ALMA (ESO/NAOJ/NRAO), Y. Cheng et al.; NRAO/AUI/NSF, S. Dagnello; NASA/ESA Hubble

Star cluster G286.21+0.17, a place of active star birth, might not have a lovely name, but it's sure beautiful in the eyes of telescopes.

The Atacama Large Millimeter/submillimeter Array (ALMA) radio telescope in Chile teamed up with the Hubble Space Telescope to create a mosaic of the star cluster that makes it look like a cosmic fireworks show full of purple streamers and sizzling stars.

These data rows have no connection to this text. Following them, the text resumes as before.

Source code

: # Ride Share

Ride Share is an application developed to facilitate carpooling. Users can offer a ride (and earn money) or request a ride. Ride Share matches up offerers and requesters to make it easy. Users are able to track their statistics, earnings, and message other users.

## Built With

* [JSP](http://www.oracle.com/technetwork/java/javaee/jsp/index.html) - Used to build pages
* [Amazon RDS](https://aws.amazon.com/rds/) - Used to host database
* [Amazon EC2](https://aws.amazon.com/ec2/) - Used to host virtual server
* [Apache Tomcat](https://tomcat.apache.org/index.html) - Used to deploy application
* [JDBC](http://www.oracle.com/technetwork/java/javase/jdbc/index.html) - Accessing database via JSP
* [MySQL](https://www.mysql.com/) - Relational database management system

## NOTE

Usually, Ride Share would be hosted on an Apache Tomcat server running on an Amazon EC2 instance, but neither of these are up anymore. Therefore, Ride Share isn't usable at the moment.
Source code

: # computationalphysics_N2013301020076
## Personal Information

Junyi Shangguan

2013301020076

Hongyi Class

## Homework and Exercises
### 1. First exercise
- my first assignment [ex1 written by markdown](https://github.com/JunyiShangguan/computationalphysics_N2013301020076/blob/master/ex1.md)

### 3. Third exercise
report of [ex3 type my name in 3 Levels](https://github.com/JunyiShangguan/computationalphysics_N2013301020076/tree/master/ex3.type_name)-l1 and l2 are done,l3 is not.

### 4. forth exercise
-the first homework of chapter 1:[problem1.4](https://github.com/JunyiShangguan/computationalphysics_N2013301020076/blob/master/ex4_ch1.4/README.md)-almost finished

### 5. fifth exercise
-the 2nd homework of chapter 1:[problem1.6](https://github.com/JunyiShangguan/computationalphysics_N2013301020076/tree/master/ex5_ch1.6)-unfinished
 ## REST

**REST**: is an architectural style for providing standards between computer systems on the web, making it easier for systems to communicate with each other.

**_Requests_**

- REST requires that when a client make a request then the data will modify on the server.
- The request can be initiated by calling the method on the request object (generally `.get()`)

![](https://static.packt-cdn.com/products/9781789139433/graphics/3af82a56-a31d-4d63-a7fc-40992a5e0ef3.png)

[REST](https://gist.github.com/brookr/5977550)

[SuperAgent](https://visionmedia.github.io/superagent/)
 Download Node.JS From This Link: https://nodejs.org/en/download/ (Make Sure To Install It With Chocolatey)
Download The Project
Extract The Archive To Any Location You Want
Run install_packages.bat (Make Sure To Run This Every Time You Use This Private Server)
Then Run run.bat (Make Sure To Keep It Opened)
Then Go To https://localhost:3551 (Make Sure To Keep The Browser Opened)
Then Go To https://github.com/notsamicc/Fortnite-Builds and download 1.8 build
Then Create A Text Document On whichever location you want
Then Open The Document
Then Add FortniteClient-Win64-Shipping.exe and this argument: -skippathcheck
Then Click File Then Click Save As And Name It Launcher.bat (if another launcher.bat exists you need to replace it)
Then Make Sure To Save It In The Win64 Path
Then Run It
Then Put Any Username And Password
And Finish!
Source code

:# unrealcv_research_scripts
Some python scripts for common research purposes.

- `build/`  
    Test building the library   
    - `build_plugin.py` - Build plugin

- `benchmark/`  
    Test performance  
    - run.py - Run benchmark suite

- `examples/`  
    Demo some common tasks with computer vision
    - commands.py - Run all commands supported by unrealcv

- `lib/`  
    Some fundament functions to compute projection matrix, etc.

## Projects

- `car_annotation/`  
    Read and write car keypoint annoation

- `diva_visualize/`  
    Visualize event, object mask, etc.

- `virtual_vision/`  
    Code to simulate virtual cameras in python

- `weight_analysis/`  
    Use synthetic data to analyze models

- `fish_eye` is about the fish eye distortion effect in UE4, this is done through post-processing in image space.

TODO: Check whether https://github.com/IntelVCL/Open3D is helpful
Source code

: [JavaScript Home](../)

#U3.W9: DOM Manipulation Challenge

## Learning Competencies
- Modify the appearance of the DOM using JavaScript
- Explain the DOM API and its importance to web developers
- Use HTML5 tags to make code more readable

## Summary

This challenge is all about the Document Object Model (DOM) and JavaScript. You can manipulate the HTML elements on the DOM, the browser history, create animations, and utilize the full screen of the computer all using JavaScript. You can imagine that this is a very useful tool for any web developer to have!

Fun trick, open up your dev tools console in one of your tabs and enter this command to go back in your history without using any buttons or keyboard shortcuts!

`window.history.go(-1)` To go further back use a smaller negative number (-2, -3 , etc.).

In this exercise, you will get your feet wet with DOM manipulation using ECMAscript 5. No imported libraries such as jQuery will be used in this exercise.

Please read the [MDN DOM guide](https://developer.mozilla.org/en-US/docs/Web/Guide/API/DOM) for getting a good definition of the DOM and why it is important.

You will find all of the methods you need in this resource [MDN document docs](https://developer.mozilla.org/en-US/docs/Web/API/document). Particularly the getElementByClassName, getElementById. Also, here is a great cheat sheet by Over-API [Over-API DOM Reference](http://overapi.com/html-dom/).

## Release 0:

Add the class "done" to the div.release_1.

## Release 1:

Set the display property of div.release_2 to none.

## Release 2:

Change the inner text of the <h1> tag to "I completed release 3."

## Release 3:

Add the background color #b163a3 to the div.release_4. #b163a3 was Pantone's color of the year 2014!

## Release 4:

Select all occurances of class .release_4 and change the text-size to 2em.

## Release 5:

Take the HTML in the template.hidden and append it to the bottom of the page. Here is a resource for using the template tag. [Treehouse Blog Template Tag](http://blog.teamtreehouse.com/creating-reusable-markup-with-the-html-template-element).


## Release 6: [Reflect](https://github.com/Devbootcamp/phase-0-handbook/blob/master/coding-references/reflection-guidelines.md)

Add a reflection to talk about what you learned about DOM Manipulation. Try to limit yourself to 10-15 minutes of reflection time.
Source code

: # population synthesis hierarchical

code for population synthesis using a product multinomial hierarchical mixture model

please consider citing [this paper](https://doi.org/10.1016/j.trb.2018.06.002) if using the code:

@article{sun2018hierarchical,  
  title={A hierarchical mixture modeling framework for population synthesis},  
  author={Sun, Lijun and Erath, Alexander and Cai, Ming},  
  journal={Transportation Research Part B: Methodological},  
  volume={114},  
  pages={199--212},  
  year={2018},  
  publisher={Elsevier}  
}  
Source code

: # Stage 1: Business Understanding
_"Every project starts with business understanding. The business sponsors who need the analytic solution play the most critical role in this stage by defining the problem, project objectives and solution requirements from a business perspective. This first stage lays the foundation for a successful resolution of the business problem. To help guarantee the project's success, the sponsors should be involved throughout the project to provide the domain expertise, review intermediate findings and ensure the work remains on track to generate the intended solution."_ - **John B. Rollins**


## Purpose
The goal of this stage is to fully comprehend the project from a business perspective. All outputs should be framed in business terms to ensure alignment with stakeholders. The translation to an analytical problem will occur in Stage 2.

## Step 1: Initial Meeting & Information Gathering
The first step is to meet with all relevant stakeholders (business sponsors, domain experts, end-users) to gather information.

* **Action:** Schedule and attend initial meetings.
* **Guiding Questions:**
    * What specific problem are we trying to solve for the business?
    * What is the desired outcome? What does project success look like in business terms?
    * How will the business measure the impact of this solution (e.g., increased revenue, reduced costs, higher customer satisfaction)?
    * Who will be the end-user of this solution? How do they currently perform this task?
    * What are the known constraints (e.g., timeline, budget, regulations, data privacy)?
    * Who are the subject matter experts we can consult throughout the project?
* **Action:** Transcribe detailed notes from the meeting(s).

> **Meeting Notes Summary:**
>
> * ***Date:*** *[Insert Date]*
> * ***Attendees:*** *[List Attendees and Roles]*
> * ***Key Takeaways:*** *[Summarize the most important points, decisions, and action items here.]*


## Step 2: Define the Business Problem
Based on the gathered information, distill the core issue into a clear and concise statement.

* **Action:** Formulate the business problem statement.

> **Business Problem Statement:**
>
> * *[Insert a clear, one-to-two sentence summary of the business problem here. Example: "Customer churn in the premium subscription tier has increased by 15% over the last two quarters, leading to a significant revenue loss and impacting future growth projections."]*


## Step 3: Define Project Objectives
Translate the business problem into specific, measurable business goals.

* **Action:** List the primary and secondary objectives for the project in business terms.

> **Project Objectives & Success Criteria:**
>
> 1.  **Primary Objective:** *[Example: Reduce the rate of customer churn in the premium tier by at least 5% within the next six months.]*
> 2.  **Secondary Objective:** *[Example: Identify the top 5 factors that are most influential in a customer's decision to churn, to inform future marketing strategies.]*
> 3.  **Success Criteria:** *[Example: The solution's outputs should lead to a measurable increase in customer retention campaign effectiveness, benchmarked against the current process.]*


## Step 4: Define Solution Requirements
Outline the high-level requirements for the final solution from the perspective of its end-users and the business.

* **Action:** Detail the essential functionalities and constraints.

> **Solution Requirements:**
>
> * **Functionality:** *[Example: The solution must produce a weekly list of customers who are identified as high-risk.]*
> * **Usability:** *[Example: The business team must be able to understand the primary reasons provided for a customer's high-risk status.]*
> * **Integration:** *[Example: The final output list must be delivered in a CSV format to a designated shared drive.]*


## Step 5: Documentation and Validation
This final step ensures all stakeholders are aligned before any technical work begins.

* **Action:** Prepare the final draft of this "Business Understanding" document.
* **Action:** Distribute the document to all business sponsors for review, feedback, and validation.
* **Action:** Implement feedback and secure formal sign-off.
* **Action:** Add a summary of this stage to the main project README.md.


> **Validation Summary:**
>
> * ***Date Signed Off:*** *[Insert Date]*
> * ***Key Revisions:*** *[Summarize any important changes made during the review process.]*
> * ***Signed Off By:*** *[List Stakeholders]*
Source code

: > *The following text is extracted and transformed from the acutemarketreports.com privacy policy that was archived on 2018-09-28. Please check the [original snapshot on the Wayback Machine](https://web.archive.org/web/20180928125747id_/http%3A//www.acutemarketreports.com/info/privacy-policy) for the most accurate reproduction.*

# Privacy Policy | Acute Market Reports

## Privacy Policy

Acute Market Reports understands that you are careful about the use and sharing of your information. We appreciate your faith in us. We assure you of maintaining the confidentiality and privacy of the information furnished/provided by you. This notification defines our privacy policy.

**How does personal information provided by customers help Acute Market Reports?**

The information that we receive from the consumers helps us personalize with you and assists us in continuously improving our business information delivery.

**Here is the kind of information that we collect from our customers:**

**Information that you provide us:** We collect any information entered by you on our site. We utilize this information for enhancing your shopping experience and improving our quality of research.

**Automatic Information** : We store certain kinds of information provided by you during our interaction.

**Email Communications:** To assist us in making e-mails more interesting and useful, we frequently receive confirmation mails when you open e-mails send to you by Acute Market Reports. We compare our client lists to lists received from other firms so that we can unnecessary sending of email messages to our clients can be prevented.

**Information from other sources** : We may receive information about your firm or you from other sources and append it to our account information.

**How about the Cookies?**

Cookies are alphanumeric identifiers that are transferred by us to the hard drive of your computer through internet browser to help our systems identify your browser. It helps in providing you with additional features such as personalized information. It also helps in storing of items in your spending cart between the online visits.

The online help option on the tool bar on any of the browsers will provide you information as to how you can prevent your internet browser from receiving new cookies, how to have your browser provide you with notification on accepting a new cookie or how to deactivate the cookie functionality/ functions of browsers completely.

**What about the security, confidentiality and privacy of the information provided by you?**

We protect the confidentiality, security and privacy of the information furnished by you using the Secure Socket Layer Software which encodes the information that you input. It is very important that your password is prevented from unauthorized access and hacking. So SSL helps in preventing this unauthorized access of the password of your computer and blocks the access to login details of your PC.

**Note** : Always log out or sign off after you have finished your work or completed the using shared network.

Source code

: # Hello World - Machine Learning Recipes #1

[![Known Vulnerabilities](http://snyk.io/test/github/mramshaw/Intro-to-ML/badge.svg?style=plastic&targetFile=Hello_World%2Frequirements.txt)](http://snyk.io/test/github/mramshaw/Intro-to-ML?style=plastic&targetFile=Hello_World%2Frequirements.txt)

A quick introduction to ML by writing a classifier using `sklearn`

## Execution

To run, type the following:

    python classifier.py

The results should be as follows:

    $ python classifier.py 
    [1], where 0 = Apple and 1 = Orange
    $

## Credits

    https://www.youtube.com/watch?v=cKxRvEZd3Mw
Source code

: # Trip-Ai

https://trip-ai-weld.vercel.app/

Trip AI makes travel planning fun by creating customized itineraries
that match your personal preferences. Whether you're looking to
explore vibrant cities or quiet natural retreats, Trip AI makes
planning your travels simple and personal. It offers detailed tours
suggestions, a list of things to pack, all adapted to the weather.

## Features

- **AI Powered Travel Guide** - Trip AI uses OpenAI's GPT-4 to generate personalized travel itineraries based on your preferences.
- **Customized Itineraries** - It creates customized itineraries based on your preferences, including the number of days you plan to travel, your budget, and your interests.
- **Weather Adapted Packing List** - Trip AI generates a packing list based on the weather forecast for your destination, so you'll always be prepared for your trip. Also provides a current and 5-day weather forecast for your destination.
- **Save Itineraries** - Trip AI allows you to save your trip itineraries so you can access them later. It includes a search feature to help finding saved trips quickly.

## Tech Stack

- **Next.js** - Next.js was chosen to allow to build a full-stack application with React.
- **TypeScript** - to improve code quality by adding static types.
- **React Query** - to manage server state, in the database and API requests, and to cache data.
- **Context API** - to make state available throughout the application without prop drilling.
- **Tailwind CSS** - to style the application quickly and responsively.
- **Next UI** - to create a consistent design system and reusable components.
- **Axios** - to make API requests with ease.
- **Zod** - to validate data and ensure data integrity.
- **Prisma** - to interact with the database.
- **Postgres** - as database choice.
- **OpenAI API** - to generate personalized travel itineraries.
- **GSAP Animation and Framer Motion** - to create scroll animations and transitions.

The view of G286.21+0.17 gives us a glimpse of what the birthplace of our own sun might have looked like. "These clusters are the building blocks of galaxies, but their formation from dense molecular clouds is still largely a mystery," the National Radio Astronomy Observatory (NRAO) said in a release on Thursday.

"This illustrates how dynamic and chaotic the process of star birth is," said theoretical astrophysicist Jonathan Tan of Chalmers University in Sweden and the University of Virginia. "We see competing forces in action: gravity and turbulence from the cloud on one side, and stellar winds and radiation pressure from the young stars on the other." Tan is a co-author of a paper on the cluster published on Wednesday in The Astrophysical Journal.

The colorful image is a composite of 750 ALMA radio observations and nine Hubble infrared images. ALMA's eyes are responsible for the purple, which highlights the cluster's molecular clouds, and Hubble provides the view of the glittering stars and dust glowing in shades of red and yellow.

Humans on Earth are pretty talented when it comes to making fireworks, but it's hard to top the kaleidoscopic wonders of the cosmos.